JUSTICE BAER, concurring

I join the erudite Majority Opinion. I write only to voice my concern with one aspect of its expression. Atypically, the Majority twice invokes this Court's "supervisory authority" to mandate substantive modifications to the entry of appearance form under scrutiny. We do not often invoke our superintendence of the judiciary as justification for a sua sponte form change, and I have no recollection of the *766Court ever employing this precept to alter a form (or rule) within an opinion. Rather, our normal protocol is to refer the underlying issue to the appropriate committee and permit it to consider adjustments through its customary process. Notably, in this regard, we presently have an ad hoc committee reviewing all aspects of Pennsylvania's grand jury practice.

Be this as it may, I can abide by the Majority's invocation of our supervisory authority and employment thereof in an opinion to alter the subject entry of appearance form in two substantive aspects so long as it is understood that the use of this methodology does not alter the inherent ability of our various committees, including the ad hoc grand jury study group, to modify the form as statutory changes, caselaw, or other superseding factors would require. While the Majority does not say this, it does not suggest anything to the contrary.

Accordingly, I write to clarify that I view the Majority Opinion's modification of the entry of appearance form to resolve the case before us as in no way precluding or, indeed, discouraging, necessary variations now or in the future as recommended by any appropriate Court committee, including the ad hoc committee studying grand jury practice. This understanding would be as of course if the Court had made these adjustments upon a committee's recommendation. The Majority's invocation of our supervisory powers and employment of an opinion to make these alterations should not alter this typical process for rule and form variations.

Chief Justice Saylor and Justices Todd, Dougherty and Mundy join this concurring opinion.

JUSTICE DONOHUE, concurring and dissenting

I join the Majority Opinion because I agree that the General Assembly intended to limit the ability of attorneys participating in grand jury proceedings, including those representing witnesses, to disclose "matters occurring before the grand jury," subject to certain exceptions. See 42 Pa.C.S. § 4549(b). Moreover, the nondisclosure requirements in the entry-of-appearance form created by the Office of Attorney General ("OAG") were overbroad and, if such a form is to be used in future grand jury proceedings, it must be tailored to conform to section 4549(b). See Majority Op. at 760-62. Finally, I agree that attorneys representing grand jury witnesses may enter common interest/joint defense agreements. See id. at 762-63.

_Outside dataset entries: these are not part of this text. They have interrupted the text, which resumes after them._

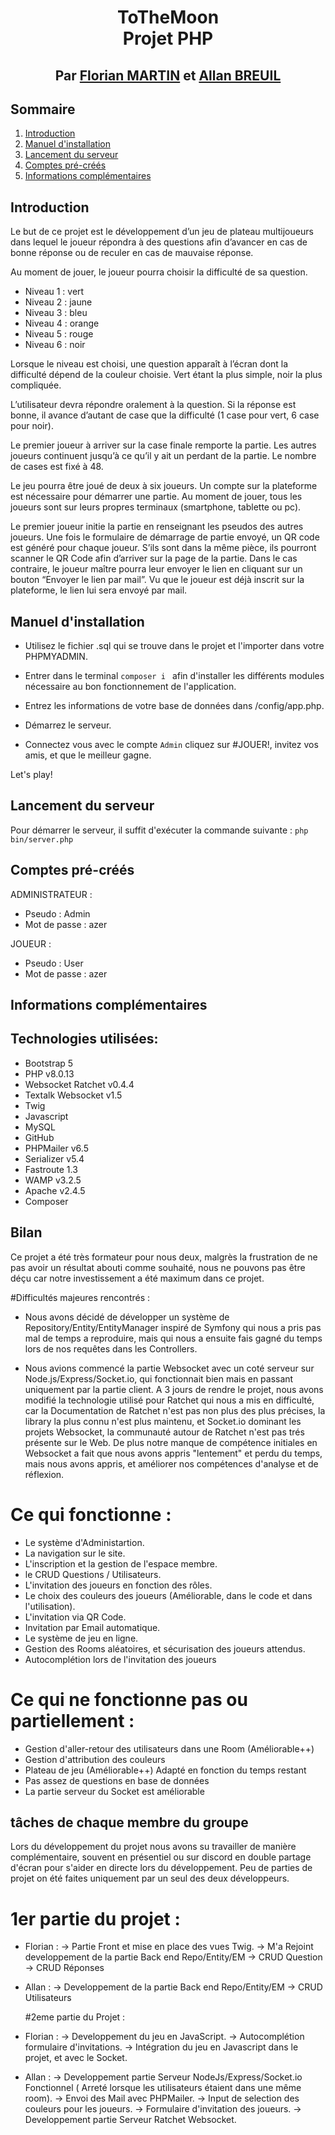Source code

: # <p align="center">ToTheMoon<br/>Projet PHP</p>
## <p align="center">Par [Florian MARTIN](https://github.com/NeoFeear) et [Allan BREUIL](https://github.com/eSkAah)</p>

## Sommaire
1. [Introduction](#introduction)
2. [Manuel d'installation](#manuel-d-installation)
3. [Lancement du serveur](#lancement-du-serveur)
4. [Comptes pré-créés](#comptes-pré-créés)
5. [Informations complémentaires](#informations-complémentaires)


## Introduction
Le but de ce projet est le développement d’un jeu de plateau multijoueurs dans lequel le joueur répondra à des questions afin d’avancer en cas de bonne réponse ou de reculer en cas de mauvaise réponse.

Au moment de jouer, le joueur pourra choisir la difficulté de sa question.
- Niveau 1 : vert
- Niveau 2 : jaune
- Niveau 3 : bleu
- Niveau 4 : orange
- Niveau 5 : rouge
- Niveau 6 : noir

Lorsque le niveau est choisi, une question apparaît à l’écran dont la difficulté dépend de la couleur choisie. Vert étant la plus simple, noir la plus compliquée.

L’utilisateur devra répondre oralement à la question. Si la réponse est bonne, il avance d’autant de case que la difficulté (1 case pour vert, 6 case pour noir).

Le premier joueur à arriver sur la case finale remporte la partie. Les autres joueurs continuent jusqu’à ce qu’il y ait un perdant de la partie. Le nombre de cases est fixé à 48.

Le jeu pourra être joué de deux à six joueurs. Un compte sur la plateforme est nécessaire pour démarrer une partie. Au moment de jouer, tous les joueurs sont sur leurs propres terminaux (smartphone, tablette ou pc).

Le premier joueur initie la partie en renseignant les pseudos des autres joueurs. Une fois le formulaire de démarrage de partie envoyé, un QR code est généré pour chaque joueur. S’ils sont dans la même pièce, ils pourront scanner le QR Code afin d’arriver sur la page de la partie. Dans le cas contraire, le joueur maître pourra leur envoyer le lien en cliquant sur un bouton “Envoyer le lien par mail”. Vu que le joueur est déjà inscrit sur la plateforme, le lien lui sera envoyé par mail.


## Manuel d'installation

- Utilisez le fichier .sql qui se trouve dans le projet et l'importer dans votre PHPMYADMIN.
- Entrer dans le terminal `composer i ` afin d'installer les différents modules nécessaire au bon fonctionnement de l'application.
- Entrez les informations de votre base de données dans /config/app.php.
- Démarrez le serveur.

- Connectez vous avec le compte `Admin` cliquez sur #JOUER!, invitez vos amis, et que le meilleur gagne. 

Let's play!

## Lancement du serveur

Pour démarrer le serveur, il suffit d'exécuter la commande suivante :
`php bin/server.php`

## Comptes pré-créés

ADMINISTRATEUR :
- Pseudo : Admin
- Mot de passe : azer

JOUEUR :
- Pseudo : User
- Mot de passe : azer

## Informations complémentaires

## Technologies utilisées:
- Bootstrap 5
- PHP v8.0.13
- Websocket Ratchet v0.4.4
- Textalk Websocket v1.5
- Twig
- Javascript
- MySQL
- GitHub
- PHPMailer v6.5
- Serializer v5.4
- Fastroute 1.3
- WAMP v3.2.5
- Apache v2.4.5
- Composer

## Bilan 

Ce projet a été très formateur pour nous deux, malgrès la frustration de ne pas avoir un résultat abouti comme souhaité, nous ne pouvons pas être déçu car notre investissement a été maximum dans ce projet.

#Difficultés majeures rencontrés : 

- Nous avons décidé de développer un système de Repository/Entity/EntityManager inspiré de Symfony qui nous a pris pas mal de temps a reproduire, mais qui nous a ensuite fais gagné du temps lors de nos requêtes dans les Controllers.

- Nous avions commencé la partie Websocket avec un coté serveur sur Node.js/Express/Socket.io, qui fonctionnait bien mais en passant uniquement par la partie client. A 3 jours de rendre le projet, nous avons modifié la technologie utilisé pour Ratchet qui nous a mis en difficulté, car la Documentation de Ratchet n'est pas non plus des plus précises, la library la plus connu n'est plus maintenu, et Socket.io dominant les projets Websocket, la communauté autour de Ratchet n'est pas trés présente sur le Web. De plus notre manque de compétence initiales en Websocket a fait que nous avons appris "lentement" et perdu du temps, mais nous avons appris, et améliorer nos compétences d'analyse et de réflexion. 

# Ce qui fonctionne : 
- Le système d'Administartion.
- La navigation sur le site.
- L'inscription et la gestion de l'espace membre.
- le CRUD Questions / Utilisateurs.
- L'invitation des joueurs en fonction des rôles.
- Le choix des couleurs des joueurs (Améliorable, dans le code et dans l'utilisation).
- L'invitation via QR Code.
- Invitation par Email automatique.
- Le système de jeu en ligne.
- Gestion des Rooms aléatoires, et sécurisation des joueurs attendus.
- Autocomplétion lors de l'invitation des joueurs

# Ce qui ne fonctionne pas ou partiellement :
- Gestion d'aller-retour des utilisateurs dans une Room (Améliorable++)
- Gestion d'attribution des couleurs 
- Plateau de jeu (Améliorable++) Adapté en fonction du temps restant
- Pas assez de questions en base de données
- La partie serveur du Socket est améliorable


## tâches de chaque membre du groupe

Lors du développement du projet nous avons su travailler de manière complémentaire, souvent en présentiel ou sur discord en double partage d'écran pour s'aider en directe lors du développement. Peu de parties de projet on été faites uniquement par un seul des deux développeurs.

# 1er partie du projet : 

- Florian : 
  -> Partie Front et mise en place des vues Twig.
  -> M'a Rejoint developpement de la partie Back end Repo/Entity/EM
  -> CRUD Question
  -> CRUD Réponses
  
- Allan : 
  -> Developpement de la partie Back end Repo/Entity/EM
  -> CRUD Utilisateurs
  
  #2eme partie du Projet :
  
 - Florian : 
  -> Developpement du jeu en JavaScript.
  -> Autocomplétion formulaire d'invitations.
  -> Intégration du jeu en Javascript dans le projet, et avec le Socket.
  
 - Allan : 
  -> Developpement partie Serveur NodeJs/Express/Socket.io Fonctionnel ( Arreté lorsque les utilisateurs étaient dans une même room).
  -> Envoi des Mail avec PHPMailer.
  -> Input de selection des couleurs pour les joueurs.
  -> Formulaire d'invitation des joueurs.
  -> Developpement partie Serveur Ratchet Websocket.
  




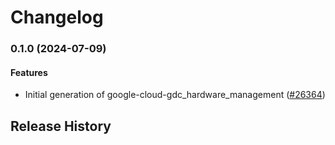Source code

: # Changelog

### 0.1.0 (2024-07-09)

#### Features

* Initial generation of google-cloud-gdc_hardware_management ([#26364](https://github.com/googleapis/google-cloud-ruby/issues/26364)) 

## Release History

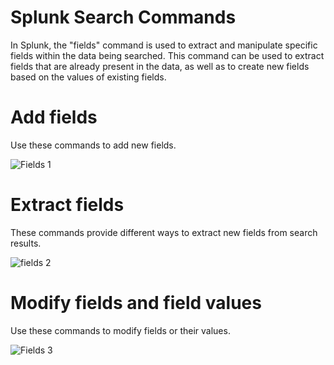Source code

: # Splunk Search Commands


In Splunk, the "fields" command is used to extract and manipulate specific fields within the data being searched. This command can be used to extract fields that are already present in the data, as well as to create new fields based on the values of existing fields.


# Add fields
Use these commands to add new fields.

![Fields 1](https://user-images.githubusercontent.com/61907439/213928122-1101b70b-9635-4ad9-9fd6-16993b2c08c5.png)


# Extract fields
These commands provide different ways to extract new fields from search results.

![fields 2](https://user-images.githubusercontent.com/61907439/213928152-2dac19b6-5371-4df8-8312-b723dcdbd299.png)


# Modify fields and field values
Use these commands to modify fields or their values.


![Fields 3](https://user-images.githubusercontent.com/61907439/213928235-7ce1fa99-079c-4398-bcde-412e11a87a55.png)
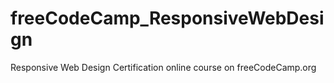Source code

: # freeCodeCamp_ResponsiveWebDesign
Responsive Web Design Certification online course on freeCodeCamp.org
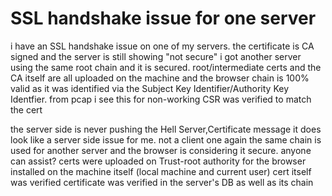 
# SSL handshake issue for one server

i have an SSL handshake issue on one of my servers. the certificate is CA signed and the server is still showing "not secure"
i got another server using the same root chain and it is secured.
root/intermediate certs and the CA itself are all uploaded on the machine and the browser
chain is 100% valid as it was identified via the Subject Key Identifier/Authority Key Identfier.
from pcap i see this for non-working
CSR was verified to match the cert

the server side is never pushing the Hell Server,Certificate message
it does look like a server side issue for me. not a client one
again the same chain is used for another server and the browser is considering it secure.
anyone can assist?
certs were uploaded on Trust-root authority for the browser
installed on the machine itself (local machine and current user)
cert itself was verified
certificate was verified in the server's DB as well as its chain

I write separately to distance myself from the Majority's sweeping invocation of this Court's "supervisory authority" to redraft the form and to justify what is, in many respects, an advisory opinion on grand jury practice generally.

The facts of this case are scant. The Dioceses of Harrisburg and Greensburg (the "Dioceses") were represented by counsel in connection with the Fortieth Statewide Grand Jury Investigation. Pursuant to this investigation, the grand jury subpoenaed the Dioceses for documents. At some point following their production of documents, counsel for the Dioceses requested a copy of the OAG's notice of submission.1 The Supervising Judge informed *767counsel he would need to sign an entry-of-appearance form prior to production of the notice of submission. Counsel refused to sign the form, objecting to the broad nondisclosure requirement contained therein. The Dioceses then filed a joint motion to strike the nondisclosure requirement as unauthorized by the Investigating Grand Jury Act (the "Act"), 42 Pa.C.S. §§ 4541 - 4553.

The nondisclosure requirement on the entry-of-appearance form prohibits attorneys representing client-witnesses2 from disclosing "all that transpires in the Grand Jury room, all matters occurring before the Grand Jury, and all matters and information concerning this Grand Jury obtained in the course of the representation, except when authorized by law or permitted by the Court." Entry-of-Appearance Form (citing 42 Pa.C.S. § 4549(b) ). By contrast, section 4549(b), relating to disclosure of proceedings by participants other than witnesses, provides:

Disclosure of matters occurring before the grand jury other than its deliberations and the vote of any juror may be made to the attorneys for the Commonwealth for use in the performance of their duties. The attorneys for the Commonwealth may with the approval of the supervising judge disclose matters occurring before the investigating grand jury including transcripts of testimony to local, State, other state or Federal law enforcement or investigating agencies to assist them in investigating crimes under their investigative jurisdiction. Otherwise a juror, attorney, interpreter, stenographer, operator of a recording device, or any typist who transcribes recorded testimony may disclose matters occurring before the grand jury only when so directed by the court. All such persons shall be sworn to secrecy, and shall be in contempt of court if they reveal any information which they are sworn to keep secret.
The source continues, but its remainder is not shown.